Pam grew up in Moorabbin and left home at 17 to do three years’ training in general nursing at the Alfred, living in the nurses’ quarters. “It was a tough life for nurses in those days,” we remarked to Pam, but Pam shot back, “ No we had a wonderful time, heaps of fun. My parents would never normally have allowed me to leave home unsupervised, but with nursing I was liberated.”
She enjoyed swimming competitively at the Oakleigh Swimming Club and a tall handsome and mainly naked youth caught her eye in the next lane. That was the embryo of our President Mel, whom she married when she was 20 and he was 22. They come up for their Golden Anniversary in 2023. 
They soon got dressed and left for work in Canberra but missed family and friends and came back after 12 months. Pam began stints at the Mercy, East Melbourne and got her midwifery ticket after a year. “How many babies did you deliver?” we asked. “Only about 50. After several months of deliveries we decided to do the famous backpacking to Europe.”

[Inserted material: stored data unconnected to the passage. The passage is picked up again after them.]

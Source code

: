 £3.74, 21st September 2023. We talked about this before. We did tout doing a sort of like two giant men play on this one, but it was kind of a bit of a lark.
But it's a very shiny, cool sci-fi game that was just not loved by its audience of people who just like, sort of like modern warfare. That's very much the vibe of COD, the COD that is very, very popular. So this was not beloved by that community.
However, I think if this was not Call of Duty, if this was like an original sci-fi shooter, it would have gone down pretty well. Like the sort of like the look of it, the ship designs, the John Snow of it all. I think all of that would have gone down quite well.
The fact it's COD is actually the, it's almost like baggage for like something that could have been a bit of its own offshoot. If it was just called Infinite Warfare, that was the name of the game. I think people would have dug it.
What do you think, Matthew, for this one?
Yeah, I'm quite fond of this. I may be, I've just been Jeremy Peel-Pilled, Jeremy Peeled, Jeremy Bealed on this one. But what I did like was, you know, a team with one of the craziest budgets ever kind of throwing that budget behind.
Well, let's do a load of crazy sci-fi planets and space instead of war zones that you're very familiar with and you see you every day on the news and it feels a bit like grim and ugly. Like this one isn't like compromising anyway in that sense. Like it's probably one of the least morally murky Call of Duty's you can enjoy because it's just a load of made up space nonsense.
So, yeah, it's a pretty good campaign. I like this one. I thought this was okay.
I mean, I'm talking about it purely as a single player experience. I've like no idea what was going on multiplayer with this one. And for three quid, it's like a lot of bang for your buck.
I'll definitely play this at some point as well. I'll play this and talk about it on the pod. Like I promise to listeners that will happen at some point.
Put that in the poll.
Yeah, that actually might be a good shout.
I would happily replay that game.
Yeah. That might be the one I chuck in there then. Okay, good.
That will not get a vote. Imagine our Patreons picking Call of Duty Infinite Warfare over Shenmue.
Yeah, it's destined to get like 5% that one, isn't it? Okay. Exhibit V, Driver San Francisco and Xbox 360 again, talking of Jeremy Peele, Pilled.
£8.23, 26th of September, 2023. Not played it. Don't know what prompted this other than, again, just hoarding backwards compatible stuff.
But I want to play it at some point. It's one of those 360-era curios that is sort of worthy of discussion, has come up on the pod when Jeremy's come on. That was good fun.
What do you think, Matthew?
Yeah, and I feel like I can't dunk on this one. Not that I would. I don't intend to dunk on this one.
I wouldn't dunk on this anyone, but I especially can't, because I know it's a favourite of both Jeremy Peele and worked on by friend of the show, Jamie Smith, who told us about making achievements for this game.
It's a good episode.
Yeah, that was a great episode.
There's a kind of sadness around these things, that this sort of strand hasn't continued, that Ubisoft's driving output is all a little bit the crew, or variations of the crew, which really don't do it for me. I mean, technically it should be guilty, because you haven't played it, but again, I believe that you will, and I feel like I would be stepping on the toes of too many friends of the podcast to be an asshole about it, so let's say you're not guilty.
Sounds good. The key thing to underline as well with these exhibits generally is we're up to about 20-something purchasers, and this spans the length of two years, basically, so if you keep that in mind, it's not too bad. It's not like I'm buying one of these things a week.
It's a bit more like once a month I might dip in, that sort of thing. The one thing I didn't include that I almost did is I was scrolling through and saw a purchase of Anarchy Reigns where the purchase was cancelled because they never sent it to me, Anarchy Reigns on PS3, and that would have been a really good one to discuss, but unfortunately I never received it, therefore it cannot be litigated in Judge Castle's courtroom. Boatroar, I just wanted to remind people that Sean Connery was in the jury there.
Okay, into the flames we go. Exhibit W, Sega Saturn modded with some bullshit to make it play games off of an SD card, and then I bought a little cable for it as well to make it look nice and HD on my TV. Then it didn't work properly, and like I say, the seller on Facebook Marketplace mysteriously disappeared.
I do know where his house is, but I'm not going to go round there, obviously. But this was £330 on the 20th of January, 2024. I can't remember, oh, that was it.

They rented a Bedford van and in three months, drove and camped around France, Switzerland, Austria, Germany, Spain and UK.
Their love of Europe never waned and they lived in Surrey UK for two years for Mel’s IT job. Back home they moved from Glen Iris to Clarendon Towers at City Road and Clarendon Street six years ago. 
 Last year was their great adventure living in Lucca in Tuscany in central Italy. “It was the birthplace of Puccini and we even got to his Tosca at the Teatro Lucca,” she says. Puccini: pic below.,
Why Lucca? “We checked out Assisi, Sienna and the wonderful hilltop villages, but many died away outside the tourist season with nothing much to do there. Lucca was an all-seasons place . 
“We rented an apartment from a recent widow who had gone to live with her son and she’d left everything in her apartment almost untouched. So we were immersed in an Italian home – porcelain tiles on the floor, paintings on the walls, crystals and glasses in the cabinet.”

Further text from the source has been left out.